Requiem: The Holocaust (Liberty, 1993)

Being Jewish himself, it was inevitable that Axe would record at least one song with the Holocaust as his muse. In this case, he decided to make an album of the affair and the result is... different. Easily his darkest album, it mainly revolves around classical ideals with subtle usages of jazz and blues. The majority of the album is very atonal and dissonant, employing those monotone vocals that were also used on Earth Rot. This is definitely not the most happy piece of work Axe has done. But, with any artist in history, he evolved and grew.

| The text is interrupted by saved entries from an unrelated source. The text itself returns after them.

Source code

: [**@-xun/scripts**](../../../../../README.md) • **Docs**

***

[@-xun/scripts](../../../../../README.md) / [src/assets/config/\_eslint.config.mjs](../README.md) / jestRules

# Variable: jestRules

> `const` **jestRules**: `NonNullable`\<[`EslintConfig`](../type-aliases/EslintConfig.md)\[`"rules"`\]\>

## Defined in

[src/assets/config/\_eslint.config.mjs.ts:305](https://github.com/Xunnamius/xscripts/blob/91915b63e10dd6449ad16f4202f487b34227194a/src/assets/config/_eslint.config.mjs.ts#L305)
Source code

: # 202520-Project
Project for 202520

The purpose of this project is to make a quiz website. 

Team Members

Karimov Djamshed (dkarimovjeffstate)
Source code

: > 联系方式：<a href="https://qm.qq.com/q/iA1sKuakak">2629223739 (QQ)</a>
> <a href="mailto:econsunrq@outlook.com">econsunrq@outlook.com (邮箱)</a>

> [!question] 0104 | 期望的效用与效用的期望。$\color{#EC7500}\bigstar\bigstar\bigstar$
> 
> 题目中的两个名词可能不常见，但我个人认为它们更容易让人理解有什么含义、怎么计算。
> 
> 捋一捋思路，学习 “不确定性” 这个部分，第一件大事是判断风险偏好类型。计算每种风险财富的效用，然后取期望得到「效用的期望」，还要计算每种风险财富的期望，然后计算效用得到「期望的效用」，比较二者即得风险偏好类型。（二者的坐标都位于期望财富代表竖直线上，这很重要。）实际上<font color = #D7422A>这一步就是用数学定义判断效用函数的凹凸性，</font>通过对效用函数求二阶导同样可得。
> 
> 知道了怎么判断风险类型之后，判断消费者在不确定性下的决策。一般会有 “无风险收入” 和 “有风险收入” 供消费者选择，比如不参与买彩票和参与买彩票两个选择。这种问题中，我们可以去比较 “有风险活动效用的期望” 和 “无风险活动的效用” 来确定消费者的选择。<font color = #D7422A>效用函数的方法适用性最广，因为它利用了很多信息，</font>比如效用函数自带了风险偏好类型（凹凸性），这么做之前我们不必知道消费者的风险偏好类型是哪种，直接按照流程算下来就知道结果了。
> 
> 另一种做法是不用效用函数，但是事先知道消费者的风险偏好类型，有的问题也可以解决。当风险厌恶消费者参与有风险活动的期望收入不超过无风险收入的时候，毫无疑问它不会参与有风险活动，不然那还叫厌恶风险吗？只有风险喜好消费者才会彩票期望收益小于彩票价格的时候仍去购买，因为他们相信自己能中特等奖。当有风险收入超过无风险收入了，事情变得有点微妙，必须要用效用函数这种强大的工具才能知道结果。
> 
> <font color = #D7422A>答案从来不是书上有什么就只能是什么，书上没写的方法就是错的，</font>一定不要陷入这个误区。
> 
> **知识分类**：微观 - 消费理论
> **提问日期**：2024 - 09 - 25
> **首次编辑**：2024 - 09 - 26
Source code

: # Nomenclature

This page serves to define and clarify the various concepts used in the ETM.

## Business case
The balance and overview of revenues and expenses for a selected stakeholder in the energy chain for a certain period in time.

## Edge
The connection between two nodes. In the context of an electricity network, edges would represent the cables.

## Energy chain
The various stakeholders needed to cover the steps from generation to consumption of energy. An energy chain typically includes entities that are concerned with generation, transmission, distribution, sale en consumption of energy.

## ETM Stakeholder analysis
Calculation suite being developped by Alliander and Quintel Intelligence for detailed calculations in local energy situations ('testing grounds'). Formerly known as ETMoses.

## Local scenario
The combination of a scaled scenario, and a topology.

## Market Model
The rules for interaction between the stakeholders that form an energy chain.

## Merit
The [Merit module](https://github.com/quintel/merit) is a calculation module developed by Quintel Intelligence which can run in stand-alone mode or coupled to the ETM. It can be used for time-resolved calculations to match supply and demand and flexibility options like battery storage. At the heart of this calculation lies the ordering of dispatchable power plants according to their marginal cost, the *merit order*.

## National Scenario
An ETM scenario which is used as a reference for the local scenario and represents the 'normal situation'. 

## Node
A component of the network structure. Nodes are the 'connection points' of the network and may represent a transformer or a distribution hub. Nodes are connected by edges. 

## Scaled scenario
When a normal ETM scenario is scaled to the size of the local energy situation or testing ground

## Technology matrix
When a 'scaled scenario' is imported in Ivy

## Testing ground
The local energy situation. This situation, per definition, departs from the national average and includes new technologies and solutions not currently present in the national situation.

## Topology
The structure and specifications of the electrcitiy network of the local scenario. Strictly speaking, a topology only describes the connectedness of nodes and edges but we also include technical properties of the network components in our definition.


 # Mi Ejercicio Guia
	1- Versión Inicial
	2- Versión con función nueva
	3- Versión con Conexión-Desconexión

He doesn't even use drums on this record, whereas drums were the thing you first noticed on the majority of his 70's work. I guess Liberty let this go out print not long after its release because they received some criticism over the cover artwork. It's definitely a challenging listen, even to the most veteran ears. Easily attained through eBay or, I'd recommend it if you're a completist. It was reissued by EMI UK in 2002.

The Big Country (unreleased by Liberty in 1995)

Unreleased for retail, you can get a promo copy if you keep an eye on eBay. It's Axe's personal renditions of popular country songs. Except, without anything to do with country music. Most of the album sounds much like Requiem, but nowhere near as dissonant. On the numbers where Axe returns to his roots is where the album succeeds. He employees a drum kit again for some of the album and makes some very off-kilter, and at times just plain strange, renditions of country tunes. On one version of "Help Me Make It Through The Night" it sounds almost like a gospel affair. The drums are nice and loud when they are used and Axe even lets them open up and breathe a little on a few occasions, which is always welcome. Overall, quite an intriguing listen. But again, only track it down if you're a completist. EMI UK also issued this officially in 2002.

David Axelrod (Mo' Wax, 2001)

The stuff my nerdy dreams are made of. The story of how this album came to be is nothing short of remarkable. After Axe received a career revival of sorts in the late 90's from everybody sampling his stuff, somebody whom he had worked with at Capitol sent him some unfinished recordings on acetate and a close friend, upon hearing them, convinced Axe to finish the songs and record a "new" album. The acetate tracks consisted of Axe's now classic core section of musicians he employed religiously in his Capitol days: Earl Palmer (RIP) on drums, Carol Kaye on electric bass, and the now deceased Howard Roberts on electric guitar. Of the nine tracks on the album, seven were old tracks taken from the acetate and two were brand new. The two new tracks were the only ones to feature vocals. One, titled "The Little Children," featured west coast rapper Ras Kass spitting his prophetic fire over a purposely chaotic string arrangement. The other, titled "Loved Boy," featured an emotionally stirring appearance from Axe's old collaborator Lou Rawls on a dedication to Axe's deceased son. Both songs sound much like Axe's post-Marchin' work. As for the "new old songs", they sound much like you hoped they would. Very reminiscent of the glory days at Capitol. Although that much of something so good can be overwhelming for an overly analytical dork such as myself, "The Shadow Knows" strikes me as one of Axe's finest moments in his entire career. Overall, the album is a huge success and easily one of Axe's top five (or maybe even top three) albums of his entire career. Also of note is the cool ass liner notes written by DJ Shadow and on the CD version of the album, there's an excellent enhanced CD portion complete with a 10 minute mini-movie about the making of the album. Released on James Lavelle's Mo' Wax label, it's still in print for now and very highly recommended.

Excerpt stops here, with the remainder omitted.